What is the Inverted Cup and Handle Pattern?
Inverted Cup and Handle is a chart pattern known as a
continuation of the bearish market trend. This pattern can sometimes also be
the beginning of a downtrend. The Inverted Cup and Handle is just one of the
chart formations in technical analysis that signals a price decline. When
observed on the price chart, bears become more dominant in the market, and
sellers increase, aiming to drive prices even lower. The Inverted Cup and
Handle formation is mostly observed in a downtrend, but sometimes also at the
end of an uptrend.

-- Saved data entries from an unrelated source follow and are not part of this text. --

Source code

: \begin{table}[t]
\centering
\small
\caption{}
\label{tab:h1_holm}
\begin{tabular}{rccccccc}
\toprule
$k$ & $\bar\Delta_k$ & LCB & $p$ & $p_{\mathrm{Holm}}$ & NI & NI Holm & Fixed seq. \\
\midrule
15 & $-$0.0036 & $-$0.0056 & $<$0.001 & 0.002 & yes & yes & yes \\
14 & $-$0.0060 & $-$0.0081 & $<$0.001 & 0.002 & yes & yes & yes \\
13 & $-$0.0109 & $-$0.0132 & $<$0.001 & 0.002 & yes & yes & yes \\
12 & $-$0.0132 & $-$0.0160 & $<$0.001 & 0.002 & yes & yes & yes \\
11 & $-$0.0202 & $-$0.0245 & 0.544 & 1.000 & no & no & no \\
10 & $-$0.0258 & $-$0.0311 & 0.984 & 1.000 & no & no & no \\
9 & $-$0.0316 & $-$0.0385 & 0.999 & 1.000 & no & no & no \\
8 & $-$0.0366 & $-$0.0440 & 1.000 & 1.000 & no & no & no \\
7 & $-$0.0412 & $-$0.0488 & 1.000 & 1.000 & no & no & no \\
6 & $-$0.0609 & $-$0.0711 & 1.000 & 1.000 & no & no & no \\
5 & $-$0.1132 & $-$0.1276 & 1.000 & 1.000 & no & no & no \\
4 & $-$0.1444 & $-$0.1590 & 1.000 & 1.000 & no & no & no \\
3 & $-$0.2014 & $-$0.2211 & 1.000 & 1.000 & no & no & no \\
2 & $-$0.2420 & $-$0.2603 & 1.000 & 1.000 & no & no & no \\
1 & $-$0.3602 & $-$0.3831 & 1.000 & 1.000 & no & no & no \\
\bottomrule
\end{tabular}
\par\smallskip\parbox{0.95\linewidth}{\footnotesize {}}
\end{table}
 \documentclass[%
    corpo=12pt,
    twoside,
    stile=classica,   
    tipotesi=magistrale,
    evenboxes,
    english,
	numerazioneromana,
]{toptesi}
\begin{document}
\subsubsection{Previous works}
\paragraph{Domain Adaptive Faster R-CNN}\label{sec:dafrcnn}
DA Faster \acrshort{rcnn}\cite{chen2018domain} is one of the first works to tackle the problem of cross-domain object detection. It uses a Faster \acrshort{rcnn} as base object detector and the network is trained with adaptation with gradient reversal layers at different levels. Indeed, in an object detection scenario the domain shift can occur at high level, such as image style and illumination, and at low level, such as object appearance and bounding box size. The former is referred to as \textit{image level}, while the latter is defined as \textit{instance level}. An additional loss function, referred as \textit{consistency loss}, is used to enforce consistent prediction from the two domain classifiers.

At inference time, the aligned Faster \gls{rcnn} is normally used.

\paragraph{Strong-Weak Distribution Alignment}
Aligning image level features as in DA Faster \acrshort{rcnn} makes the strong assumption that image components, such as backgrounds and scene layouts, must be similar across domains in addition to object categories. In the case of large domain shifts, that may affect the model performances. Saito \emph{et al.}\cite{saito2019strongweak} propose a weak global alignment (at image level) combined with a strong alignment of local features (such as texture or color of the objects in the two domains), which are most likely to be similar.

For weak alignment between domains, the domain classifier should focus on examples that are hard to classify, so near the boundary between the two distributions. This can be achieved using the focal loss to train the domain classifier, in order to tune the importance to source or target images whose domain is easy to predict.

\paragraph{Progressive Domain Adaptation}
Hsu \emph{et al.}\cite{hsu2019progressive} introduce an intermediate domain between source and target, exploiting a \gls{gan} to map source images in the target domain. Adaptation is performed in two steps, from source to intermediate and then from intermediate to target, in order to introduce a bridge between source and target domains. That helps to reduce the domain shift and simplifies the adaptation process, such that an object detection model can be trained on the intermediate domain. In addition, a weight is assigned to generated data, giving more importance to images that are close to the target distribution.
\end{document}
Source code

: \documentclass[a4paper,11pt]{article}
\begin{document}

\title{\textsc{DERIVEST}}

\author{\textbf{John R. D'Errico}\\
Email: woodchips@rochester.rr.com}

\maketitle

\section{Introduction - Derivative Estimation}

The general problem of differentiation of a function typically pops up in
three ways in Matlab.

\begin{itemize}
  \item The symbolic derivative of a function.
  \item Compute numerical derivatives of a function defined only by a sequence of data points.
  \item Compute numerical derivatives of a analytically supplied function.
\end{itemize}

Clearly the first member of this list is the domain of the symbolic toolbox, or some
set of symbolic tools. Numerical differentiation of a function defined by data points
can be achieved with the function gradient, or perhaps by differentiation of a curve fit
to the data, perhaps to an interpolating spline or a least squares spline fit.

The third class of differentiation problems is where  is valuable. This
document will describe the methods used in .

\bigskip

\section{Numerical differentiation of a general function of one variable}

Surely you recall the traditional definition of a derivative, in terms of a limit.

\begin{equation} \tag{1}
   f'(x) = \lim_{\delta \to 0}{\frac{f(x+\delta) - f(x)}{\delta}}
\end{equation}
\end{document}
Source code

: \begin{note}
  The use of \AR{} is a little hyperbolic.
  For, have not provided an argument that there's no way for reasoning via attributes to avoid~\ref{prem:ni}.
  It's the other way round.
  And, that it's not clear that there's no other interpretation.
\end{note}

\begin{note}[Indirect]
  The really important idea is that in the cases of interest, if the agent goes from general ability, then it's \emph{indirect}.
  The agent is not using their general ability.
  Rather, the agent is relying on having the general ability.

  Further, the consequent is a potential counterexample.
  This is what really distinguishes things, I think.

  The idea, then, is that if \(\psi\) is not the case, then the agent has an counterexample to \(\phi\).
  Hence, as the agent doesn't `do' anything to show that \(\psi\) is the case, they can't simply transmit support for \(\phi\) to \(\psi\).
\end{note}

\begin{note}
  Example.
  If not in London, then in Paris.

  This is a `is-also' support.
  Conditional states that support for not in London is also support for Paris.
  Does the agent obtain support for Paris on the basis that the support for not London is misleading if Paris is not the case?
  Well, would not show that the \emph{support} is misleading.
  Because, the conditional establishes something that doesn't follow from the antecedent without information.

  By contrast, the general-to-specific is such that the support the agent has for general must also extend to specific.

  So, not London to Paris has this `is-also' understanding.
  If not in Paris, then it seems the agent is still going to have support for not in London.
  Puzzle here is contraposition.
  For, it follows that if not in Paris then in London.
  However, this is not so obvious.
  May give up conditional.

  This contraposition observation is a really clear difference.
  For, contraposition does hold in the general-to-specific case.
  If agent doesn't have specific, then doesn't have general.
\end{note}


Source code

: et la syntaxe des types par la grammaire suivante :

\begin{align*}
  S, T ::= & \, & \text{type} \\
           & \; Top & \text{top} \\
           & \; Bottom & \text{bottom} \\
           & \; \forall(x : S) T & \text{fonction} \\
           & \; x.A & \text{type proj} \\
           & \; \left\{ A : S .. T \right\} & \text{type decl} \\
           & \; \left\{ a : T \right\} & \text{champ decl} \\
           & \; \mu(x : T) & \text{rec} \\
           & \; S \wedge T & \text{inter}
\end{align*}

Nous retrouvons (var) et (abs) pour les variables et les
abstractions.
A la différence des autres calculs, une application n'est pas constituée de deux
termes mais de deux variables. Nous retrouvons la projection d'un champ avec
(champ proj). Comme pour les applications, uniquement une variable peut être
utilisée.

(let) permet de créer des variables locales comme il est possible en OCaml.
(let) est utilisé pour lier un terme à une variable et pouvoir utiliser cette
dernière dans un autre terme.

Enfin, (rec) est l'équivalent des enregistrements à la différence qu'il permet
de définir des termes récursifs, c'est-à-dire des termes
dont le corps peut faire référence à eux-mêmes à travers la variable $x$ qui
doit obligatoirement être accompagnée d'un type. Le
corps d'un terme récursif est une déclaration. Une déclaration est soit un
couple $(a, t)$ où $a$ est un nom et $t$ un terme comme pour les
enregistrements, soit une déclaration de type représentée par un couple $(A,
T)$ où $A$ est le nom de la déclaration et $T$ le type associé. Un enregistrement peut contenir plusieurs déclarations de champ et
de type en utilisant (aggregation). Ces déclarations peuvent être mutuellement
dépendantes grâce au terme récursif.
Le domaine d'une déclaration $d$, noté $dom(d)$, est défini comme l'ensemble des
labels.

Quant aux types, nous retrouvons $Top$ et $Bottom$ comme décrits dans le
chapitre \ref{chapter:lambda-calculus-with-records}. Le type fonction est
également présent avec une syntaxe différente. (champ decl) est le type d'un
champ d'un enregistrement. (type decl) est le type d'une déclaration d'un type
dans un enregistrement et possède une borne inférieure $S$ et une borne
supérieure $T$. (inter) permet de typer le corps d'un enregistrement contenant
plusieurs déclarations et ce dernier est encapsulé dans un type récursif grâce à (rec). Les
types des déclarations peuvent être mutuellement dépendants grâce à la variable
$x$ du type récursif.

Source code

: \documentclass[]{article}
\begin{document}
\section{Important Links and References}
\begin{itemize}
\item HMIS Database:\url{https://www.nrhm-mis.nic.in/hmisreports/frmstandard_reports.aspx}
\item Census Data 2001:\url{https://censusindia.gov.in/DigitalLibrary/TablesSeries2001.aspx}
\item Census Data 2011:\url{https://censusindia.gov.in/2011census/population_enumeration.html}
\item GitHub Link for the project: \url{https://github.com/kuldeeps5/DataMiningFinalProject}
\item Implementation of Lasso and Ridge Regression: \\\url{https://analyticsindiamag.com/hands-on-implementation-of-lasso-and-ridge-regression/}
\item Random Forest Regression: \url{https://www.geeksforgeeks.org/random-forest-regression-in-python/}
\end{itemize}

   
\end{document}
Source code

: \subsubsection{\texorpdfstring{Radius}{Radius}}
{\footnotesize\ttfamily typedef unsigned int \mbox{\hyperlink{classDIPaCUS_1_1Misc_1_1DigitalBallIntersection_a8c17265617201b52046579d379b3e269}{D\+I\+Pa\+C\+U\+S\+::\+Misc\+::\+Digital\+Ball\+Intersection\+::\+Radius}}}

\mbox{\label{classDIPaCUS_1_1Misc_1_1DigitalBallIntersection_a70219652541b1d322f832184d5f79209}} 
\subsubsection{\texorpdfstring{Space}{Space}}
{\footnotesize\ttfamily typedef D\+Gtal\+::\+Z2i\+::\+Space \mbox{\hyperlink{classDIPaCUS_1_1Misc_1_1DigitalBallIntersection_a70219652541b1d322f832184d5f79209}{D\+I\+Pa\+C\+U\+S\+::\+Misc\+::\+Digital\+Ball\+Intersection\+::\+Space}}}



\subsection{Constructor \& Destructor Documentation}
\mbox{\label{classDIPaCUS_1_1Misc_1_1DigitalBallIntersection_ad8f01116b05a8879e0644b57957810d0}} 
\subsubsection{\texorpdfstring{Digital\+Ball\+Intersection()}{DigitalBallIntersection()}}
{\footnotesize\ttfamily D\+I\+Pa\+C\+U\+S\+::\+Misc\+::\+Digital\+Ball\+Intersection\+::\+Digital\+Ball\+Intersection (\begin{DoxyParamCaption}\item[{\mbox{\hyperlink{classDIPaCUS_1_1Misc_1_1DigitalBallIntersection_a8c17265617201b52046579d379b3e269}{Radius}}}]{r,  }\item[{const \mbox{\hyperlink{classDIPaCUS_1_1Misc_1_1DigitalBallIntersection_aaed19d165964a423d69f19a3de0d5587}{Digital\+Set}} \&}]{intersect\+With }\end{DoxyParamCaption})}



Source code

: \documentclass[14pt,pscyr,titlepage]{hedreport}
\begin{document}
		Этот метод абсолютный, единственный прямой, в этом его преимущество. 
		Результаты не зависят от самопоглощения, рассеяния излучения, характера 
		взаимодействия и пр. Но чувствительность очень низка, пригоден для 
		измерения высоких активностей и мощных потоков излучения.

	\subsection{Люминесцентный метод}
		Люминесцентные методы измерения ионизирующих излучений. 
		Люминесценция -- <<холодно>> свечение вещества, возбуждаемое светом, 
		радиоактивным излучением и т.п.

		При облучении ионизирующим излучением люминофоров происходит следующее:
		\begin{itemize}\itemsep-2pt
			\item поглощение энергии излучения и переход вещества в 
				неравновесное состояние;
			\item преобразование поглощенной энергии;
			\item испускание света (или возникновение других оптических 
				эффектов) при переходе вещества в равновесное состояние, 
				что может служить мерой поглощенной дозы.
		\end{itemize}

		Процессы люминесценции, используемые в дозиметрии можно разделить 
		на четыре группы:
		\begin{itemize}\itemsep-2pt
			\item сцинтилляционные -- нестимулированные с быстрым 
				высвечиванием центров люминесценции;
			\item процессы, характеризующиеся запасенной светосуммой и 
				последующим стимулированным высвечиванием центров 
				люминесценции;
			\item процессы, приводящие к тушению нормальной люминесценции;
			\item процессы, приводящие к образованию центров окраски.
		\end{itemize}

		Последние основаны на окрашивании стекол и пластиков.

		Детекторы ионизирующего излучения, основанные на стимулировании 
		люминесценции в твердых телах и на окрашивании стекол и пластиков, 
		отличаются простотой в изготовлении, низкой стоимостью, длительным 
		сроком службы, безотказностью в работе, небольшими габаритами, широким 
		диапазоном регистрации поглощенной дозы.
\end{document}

In both cases, the downward trend may continue.
Inverse Cup and Handle Pattern |
Formation of the Inverted Cup and Handle Pattern
The Inverted Cup and Handle pattern, in contrast to the Cup
and Handle pattern, differs both in appearance and trend direction. Visually,
it resembles a shape of inverted cup with a handle on the chart. In terms of
price direction, while the Cup and Handle is a bullish continuation pattern,
the Inverted Cup and Handle is known as a bearish continuation pattern. The
following basic elements are involved in the formation of the Inverse Cup and
Handle pattern:
Inverted Cup: Firstly, asset prices start to rise slowly,
breaking away from a clear downtrend. Then, this upward movement weakens and
stops. Subsequently, prices curve downward again with a shallow curve. During
this process, a reversed "U" shape forms on the chart, completing the
Inverted Cup formation.
Handle: On the right side of the Inverted Cup, there is a
section where the price forms a handle by slightly fluctuating upward or
downward. In this section, prices usually rise slightly and then experience a
minor decline. This pullback forms the handle part of the pattern, which often
occurs with lower volume.
In the formation of the Inverted Cup and Handle pattern, the
support level encountered by prices during the downtrend is influential. During
the first decline phase, prices can't break below this support level
(neckline), forming the Inverted Cup. Similarly, during the second decline
phase, prices fail to breach this support level (neckline) again, forming the
handle. The handle can appear about one-third the length of the cup's depth.
How to Trade the Inverted Cup and Handle Pattern?
When an Inverted Cup and Handle pattern is seen, it is
usually considered a bearish signal. Price movement below the neckline and
breaking this level strengthen the expectation of a decline. It is preferable
to sell when a breakout occurs at the support level below the handle area.
Confirming this signal with other technical indicators before going short will
be more reliable.
Entry: If the price breaks below the neckline and does not
reverse, a sell position can be opened. Sometimes, the price may retest the
broken neckline before reversing. In this case, a retest followed by a
continued decline is expected, and a sell order can be placed.
Stop Loss: When setting a stop-loss level, it is generally
preferred to place a stop-loss order a few pips above the handle area or above
the neckline.
Target: In the Inverted Cup and Handle formation, the target
price is determined by extending a line downwards from the neckline by the
depth of the cup. For this process, the height of the inverted cup part of the
formation is first measured. This height corresponds to the distance from the
bottom level to the highest point of the cup. The measured height is then
extended downwards from the neckline to determine the target price.
Take a look at an example of a trade with the Inverted Cup
and Handle pattern seen on the 1-hour chart for the Pound Sterling/Swiss Franc
currency pair below:
Inverted Cup and Handle on GBP/CHF chart |
Don't say "he didn't say": The Forex market is highly liquid, but it's not always possible to protect oneself from unexpected price fluctuations. Like any chart formation, the Inverted Cup and Handle pattern may not always provide accurate signals. Therefore, it's important to verify price movements using multiple confirmation methods in trading strategies and to prioritize risk management.